Peixe Vivo

Depois de passar raiva com notícias sobres políticos corruptos e me assustar com tragédias mundo afora, fechei o jornal. Pela janela vi uma chuva fina e constante. Há um sabiá comodamente hospedado na minha varanda e me observa do seu ninho. O silêncio da casa é um convite à rede e a um poema de Fernando Pessoa, mas resisto bravamente porque tenho que trabalhar. Há processos virtuais na espera de manifestação - a justiça agora não usa mais processos de papel - e preciso me concentrar neles. Só que não consigo... a quietude insinua que preciso aproveitar o momento.
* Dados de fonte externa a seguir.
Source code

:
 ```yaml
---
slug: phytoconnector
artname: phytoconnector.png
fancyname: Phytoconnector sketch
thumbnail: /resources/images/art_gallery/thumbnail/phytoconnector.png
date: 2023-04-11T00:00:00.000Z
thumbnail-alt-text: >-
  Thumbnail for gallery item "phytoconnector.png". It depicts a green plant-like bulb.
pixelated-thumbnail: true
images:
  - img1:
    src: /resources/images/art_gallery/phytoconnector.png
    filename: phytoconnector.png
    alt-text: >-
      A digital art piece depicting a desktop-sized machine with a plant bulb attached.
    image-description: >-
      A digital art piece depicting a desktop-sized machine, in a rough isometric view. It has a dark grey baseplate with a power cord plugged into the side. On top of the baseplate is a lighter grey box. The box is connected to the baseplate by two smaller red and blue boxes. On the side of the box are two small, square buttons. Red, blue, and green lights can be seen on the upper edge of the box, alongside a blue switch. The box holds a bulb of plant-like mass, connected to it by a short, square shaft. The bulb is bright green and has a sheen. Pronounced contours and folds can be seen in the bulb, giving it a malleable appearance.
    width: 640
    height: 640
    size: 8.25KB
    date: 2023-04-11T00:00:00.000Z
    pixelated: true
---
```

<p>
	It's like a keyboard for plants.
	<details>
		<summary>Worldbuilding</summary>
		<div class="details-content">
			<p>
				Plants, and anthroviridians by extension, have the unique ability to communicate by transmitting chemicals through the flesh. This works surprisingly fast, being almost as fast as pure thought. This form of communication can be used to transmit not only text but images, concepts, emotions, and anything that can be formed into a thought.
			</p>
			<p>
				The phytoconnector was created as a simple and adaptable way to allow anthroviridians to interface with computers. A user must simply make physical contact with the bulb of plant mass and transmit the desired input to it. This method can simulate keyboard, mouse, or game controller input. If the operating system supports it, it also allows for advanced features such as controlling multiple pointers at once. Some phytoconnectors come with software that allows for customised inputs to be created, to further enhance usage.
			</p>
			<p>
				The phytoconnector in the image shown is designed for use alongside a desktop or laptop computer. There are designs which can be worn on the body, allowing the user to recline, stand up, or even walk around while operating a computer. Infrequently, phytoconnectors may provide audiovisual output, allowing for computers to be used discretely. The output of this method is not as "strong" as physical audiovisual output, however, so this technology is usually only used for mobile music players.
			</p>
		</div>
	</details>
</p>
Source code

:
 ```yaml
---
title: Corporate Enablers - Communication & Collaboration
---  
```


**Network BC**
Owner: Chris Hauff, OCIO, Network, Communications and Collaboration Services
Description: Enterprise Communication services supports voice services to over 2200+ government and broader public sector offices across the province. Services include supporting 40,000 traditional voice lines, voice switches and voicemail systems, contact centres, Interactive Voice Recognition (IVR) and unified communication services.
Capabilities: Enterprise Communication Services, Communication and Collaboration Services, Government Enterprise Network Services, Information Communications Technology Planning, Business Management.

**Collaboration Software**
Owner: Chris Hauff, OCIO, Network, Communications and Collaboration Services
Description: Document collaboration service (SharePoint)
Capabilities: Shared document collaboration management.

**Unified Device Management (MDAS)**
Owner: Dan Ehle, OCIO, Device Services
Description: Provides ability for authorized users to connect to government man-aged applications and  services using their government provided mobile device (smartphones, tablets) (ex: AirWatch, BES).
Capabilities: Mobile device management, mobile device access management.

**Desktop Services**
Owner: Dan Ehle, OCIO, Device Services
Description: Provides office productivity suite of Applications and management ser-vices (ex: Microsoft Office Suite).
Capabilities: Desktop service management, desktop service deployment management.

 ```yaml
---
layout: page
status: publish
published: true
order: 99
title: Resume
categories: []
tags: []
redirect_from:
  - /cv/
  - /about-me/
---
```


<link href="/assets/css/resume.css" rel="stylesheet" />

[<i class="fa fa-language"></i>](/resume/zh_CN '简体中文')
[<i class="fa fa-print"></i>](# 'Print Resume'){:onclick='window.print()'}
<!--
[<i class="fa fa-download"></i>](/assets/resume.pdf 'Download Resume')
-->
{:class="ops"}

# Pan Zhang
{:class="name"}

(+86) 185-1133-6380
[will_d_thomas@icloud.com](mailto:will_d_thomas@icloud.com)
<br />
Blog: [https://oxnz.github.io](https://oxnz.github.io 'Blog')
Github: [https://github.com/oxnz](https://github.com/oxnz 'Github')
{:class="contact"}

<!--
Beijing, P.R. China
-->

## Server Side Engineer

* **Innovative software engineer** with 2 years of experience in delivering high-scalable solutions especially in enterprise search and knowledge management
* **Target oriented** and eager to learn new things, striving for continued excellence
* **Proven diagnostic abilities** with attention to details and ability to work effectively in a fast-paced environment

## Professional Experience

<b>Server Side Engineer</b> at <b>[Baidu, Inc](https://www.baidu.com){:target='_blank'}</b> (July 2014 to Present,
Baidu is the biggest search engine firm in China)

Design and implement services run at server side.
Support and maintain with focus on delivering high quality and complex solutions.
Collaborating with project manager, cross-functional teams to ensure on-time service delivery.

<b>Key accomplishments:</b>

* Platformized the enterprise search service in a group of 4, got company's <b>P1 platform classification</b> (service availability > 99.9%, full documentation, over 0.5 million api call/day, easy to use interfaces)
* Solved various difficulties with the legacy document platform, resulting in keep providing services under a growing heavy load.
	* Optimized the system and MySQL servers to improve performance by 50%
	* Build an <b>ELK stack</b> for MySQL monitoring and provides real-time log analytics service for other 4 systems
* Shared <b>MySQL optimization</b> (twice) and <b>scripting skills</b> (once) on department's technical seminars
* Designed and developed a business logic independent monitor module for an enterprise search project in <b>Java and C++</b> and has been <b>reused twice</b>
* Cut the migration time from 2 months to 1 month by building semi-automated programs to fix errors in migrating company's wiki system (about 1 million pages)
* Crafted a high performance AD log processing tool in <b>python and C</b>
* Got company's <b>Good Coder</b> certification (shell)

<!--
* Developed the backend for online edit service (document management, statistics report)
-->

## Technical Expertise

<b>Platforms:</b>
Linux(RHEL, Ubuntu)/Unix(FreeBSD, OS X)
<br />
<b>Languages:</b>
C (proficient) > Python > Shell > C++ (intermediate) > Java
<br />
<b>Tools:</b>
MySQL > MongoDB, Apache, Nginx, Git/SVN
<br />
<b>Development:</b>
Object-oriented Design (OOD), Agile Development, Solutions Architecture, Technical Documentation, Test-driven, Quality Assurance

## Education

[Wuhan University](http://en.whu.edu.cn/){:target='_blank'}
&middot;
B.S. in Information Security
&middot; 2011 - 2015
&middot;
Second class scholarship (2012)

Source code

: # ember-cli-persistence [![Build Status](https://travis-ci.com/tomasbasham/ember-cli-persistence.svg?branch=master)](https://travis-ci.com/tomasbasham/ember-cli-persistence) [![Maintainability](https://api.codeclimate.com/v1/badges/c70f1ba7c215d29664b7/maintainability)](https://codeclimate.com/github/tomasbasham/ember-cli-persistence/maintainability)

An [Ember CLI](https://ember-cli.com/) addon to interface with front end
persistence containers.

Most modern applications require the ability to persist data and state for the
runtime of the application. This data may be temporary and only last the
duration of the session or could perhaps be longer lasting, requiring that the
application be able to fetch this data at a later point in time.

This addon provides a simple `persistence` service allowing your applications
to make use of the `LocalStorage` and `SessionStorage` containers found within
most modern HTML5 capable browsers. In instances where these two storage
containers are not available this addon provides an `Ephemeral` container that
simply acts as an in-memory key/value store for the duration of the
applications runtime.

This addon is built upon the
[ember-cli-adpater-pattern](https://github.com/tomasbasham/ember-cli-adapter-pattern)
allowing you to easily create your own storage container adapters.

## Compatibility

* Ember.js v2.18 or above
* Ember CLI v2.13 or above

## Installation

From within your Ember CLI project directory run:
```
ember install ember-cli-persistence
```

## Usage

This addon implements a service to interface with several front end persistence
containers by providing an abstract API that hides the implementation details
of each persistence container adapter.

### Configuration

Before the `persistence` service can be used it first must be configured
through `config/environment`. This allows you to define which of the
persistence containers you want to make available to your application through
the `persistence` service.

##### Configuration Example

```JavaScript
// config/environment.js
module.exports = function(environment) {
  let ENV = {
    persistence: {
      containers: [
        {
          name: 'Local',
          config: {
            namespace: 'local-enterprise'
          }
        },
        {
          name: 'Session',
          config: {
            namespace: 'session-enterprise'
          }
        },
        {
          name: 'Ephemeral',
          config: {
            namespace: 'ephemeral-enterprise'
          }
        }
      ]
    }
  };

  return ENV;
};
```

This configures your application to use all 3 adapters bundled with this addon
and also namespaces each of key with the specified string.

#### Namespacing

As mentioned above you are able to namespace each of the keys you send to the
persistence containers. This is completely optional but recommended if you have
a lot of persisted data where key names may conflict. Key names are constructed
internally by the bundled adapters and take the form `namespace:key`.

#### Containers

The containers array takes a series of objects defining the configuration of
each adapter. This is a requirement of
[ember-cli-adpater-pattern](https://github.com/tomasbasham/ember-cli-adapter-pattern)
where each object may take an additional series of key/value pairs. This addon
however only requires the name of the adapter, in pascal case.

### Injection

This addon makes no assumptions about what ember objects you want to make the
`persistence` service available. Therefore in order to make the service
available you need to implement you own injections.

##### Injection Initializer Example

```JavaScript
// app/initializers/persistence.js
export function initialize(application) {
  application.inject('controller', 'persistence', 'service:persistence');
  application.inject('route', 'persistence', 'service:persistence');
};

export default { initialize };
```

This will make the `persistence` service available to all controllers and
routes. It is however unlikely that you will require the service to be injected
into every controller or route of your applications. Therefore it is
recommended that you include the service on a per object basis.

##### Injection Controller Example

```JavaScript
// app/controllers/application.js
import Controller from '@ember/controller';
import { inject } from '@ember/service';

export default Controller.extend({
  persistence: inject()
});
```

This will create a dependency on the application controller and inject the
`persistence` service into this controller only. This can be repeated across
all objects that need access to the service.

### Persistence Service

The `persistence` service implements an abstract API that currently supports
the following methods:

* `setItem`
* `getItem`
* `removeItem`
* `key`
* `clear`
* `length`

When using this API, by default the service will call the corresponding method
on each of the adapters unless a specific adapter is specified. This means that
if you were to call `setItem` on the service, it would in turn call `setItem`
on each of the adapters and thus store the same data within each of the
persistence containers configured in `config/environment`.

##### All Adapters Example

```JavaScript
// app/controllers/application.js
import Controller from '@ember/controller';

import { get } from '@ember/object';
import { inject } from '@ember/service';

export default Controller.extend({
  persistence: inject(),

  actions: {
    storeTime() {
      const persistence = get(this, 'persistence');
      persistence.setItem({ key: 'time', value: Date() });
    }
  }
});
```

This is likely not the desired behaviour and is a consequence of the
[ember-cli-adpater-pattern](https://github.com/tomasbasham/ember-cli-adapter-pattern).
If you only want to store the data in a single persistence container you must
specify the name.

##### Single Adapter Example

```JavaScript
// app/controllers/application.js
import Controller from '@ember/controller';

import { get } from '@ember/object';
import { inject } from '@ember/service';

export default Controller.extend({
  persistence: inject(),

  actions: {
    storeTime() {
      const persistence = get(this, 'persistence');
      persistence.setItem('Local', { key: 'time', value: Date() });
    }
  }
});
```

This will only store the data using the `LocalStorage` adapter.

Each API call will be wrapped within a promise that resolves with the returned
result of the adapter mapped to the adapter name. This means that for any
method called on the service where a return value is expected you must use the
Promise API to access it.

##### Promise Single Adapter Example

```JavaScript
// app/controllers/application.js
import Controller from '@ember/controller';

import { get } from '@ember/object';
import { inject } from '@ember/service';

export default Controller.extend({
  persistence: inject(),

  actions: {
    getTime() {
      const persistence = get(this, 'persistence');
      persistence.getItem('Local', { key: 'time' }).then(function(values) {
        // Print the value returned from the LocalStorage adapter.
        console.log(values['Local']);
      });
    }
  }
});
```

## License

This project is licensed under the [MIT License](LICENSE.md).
Desço agora até o quintal. Uso capa de chuva e botas de borracha. Sento-me num tronco caído de jatobá e tiro do bolso minha flauta doce. Que vou tocar? Pensei nas Bachianas Brasileiras do Vila Lobos, mas me contento em assoprar Peixe Vivo no canudo de madeira.

E agora a água desaba sem dó. Já estou todo ensopado, e a flauta também. Daqui a pouco nem vai mais sair som algum. Não importa, continuarei com minha dança exótica por entre este bosque deserto.

Mas preciso trabalhar. Há processos que me aguardam...  Como pode um peixe vivo viver fora da água frita?